Sunday, November 6, 2011

If Football Was Like Cycling...

Every once in a while, I hear some football fan say that cycling's not a real sport because there's no defense or because there's no score or some other lame reason that amounts to "I don't understand anything beyond people beating each other up for money".

It's got me wondering what football would be like if it were more like cycling:
  • If you're the closest to the goal line, you "have the ball."
  • You can call a time outs whenever you want, but the other team can keep playing without you 
  • The same guys play offense and defense.
  • The defense does not get a head start in order to get between the offense and the goal.
  • The game is played on concrete, asphalt, and/or dirt roads.
  • The only pads you are allowed to have are a helmet and gloves.
  • There are no mid-game substitutions.

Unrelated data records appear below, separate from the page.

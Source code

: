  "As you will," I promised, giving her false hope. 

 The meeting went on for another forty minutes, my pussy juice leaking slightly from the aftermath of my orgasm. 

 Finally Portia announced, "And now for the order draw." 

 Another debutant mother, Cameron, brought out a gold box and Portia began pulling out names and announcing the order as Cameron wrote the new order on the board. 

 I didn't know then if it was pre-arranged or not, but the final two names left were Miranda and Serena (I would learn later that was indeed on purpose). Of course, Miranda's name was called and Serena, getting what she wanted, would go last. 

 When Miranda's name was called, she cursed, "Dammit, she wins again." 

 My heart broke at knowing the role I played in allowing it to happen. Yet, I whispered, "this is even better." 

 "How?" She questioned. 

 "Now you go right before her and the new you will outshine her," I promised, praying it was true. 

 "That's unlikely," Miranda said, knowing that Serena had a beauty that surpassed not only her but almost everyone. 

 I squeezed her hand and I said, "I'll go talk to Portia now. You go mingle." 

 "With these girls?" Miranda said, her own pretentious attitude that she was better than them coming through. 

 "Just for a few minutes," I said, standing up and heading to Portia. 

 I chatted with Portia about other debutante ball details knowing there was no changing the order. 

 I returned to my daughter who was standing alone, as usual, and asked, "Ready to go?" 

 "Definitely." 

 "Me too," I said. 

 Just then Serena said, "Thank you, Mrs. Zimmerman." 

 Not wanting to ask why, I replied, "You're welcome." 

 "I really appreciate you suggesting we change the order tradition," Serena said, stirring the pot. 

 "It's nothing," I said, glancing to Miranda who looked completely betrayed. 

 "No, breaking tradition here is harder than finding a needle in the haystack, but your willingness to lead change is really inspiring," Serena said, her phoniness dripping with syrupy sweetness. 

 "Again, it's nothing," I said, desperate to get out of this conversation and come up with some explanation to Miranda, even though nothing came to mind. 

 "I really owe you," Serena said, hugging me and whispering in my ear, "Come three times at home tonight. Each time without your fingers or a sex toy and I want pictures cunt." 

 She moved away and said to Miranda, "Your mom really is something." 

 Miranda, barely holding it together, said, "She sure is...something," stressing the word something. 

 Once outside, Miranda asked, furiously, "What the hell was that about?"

If someone gets hurt, you play without them.
  • If you get hurt, the game continues without you. Someone will be along to help... eventually. And it might be a 4 hour drive to the hospital.
  • The season lasts from January through October and runs on multiple continents.

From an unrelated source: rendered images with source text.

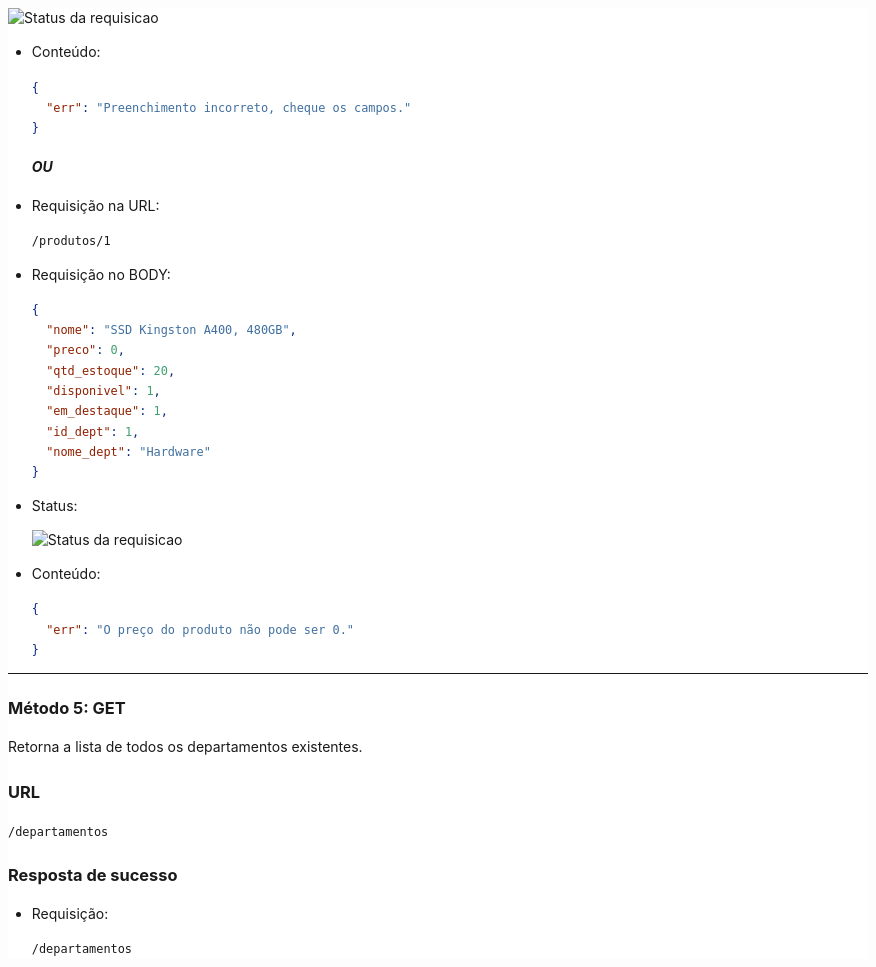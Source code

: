   ![Status da requisicao](https://img.shields.io/badge/-400%20BAD%20REQUEST-red)

- Conteúdo:

  ```json
  {
    "err": "Preenchimento incorreto, cheque os campos."
  }
  ```

  #### **_OU_**

- Requisição na URL:

  `/produtos/1`

- Requisição no BODY:

  ```json
  {
    "nome": "SSD Kingston A400, 480GB",
    "preco": 0,
    "qtd_estoque": 20,
    "disponivel": 1,
    "em_destaque": 1,
    "id_dept": 1,
    "nome_dept": "Hardware"
  }
  ```

- Status:

  ![Status da requisicao](https://img.shields.io/badge/-400%20BAD%20REQUEST-red)

- Conteúdo:

  ```json
  {
    "err": "O preço do produto não pode ser 0."
  }
  ```

---

### **Método 5: GET**

Retorna a lista de todos os departamentos existentes.

### **URL**

`/departamentos`

### **Resposta de sucesso**

- Requisição:

  `/departamentos`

  • The games are a minimum of 5 hours of actual playing time.
  • The game does not stop for commercials.
  • The goal line is 110 miles from where you start. Good luck kicking a field goal.
  • You play 3 to 4 games a week unless it's grand tour season, when you race every day for three weeks straight.

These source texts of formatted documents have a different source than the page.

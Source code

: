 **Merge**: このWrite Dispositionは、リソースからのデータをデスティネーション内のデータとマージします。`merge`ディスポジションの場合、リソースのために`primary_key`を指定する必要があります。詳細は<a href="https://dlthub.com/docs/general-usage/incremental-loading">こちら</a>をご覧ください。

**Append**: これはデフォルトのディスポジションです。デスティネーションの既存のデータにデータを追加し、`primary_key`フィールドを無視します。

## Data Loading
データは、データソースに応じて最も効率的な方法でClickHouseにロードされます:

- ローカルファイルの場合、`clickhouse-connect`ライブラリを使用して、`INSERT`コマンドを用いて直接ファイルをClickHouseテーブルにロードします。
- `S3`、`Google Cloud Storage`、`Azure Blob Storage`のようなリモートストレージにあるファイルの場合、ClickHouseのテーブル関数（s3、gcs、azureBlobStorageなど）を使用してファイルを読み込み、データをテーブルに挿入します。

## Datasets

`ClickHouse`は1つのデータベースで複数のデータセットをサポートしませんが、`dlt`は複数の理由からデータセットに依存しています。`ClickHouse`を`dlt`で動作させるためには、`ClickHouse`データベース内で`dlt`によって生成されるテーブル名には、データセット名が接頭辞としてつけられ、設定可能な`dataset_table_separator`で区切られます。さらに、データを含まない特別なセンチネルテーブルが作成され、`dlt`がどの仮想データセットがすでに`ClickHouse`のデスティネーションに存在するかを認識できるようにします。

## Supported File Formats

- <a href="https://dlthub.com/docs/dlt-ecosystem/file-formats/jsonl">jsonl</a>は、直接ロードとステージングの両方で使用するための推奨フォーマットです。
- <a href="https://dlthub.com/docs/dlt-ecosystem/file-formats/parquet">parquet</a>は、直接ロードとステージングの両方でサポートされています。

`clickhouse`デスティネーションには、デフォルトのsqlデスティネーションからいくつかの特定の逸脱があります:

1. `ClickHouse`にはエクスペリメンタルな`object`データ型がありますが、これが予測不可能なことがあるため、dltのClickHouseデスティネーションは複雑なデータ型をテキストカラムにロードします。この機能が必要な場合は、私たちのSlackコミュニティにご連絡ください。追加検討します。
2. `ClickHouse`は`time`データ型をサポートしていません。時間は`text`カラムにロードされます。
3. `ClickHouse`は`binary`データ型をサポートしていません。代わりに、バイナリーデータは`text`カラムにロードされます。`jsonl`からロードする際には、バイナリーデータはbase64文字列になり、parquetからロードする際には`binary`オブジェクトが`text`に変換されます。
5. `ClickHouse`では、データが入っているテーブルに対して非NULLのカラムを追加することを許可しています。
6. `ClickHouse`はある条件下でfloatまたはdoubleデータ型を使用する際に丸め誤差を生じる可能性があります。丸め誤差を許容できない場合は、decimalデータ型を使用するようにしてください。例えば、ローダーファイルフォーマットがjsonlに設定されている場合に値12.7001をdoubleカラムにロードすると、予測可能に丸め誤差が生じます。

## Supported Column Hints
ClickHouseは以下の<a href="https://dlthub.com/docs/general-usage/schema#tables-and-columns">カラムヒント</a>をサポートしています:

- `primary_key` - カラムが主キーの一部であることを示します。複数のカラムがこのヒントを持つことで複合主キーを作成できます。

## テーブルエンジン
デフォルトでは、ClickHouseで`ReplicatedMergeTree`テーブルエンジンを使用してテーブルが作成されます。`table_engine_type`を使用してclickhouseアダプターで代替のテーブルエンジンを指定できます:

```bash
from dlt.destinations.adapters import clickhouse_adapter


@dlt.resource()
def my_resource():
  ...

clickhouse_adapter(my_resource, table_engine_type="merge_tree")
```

  • If you win too much (i.e., enough that they have even heard of you), people just assume you are taking some kind of performance enhancing drug.
  • The fans are close enough to trip you. Sometimes they do.
  • The average professional player makes $70,000 a year (compared to $1.9 million for the NFL) and spends half his game fetching water and food from a moving car so that someone else try to win.
  • You need to be one of the best in your home country just to get a job. Cycling's top level, the UCI Protour, only has 18 teams with 30 riders each (540 riders total, from any country in the world) compared to the 32 NFL teams with 53 players each (1696 players total, mostly from the US).
  • The best defense truly is a good offense. The only way to win is to get to the finish line first.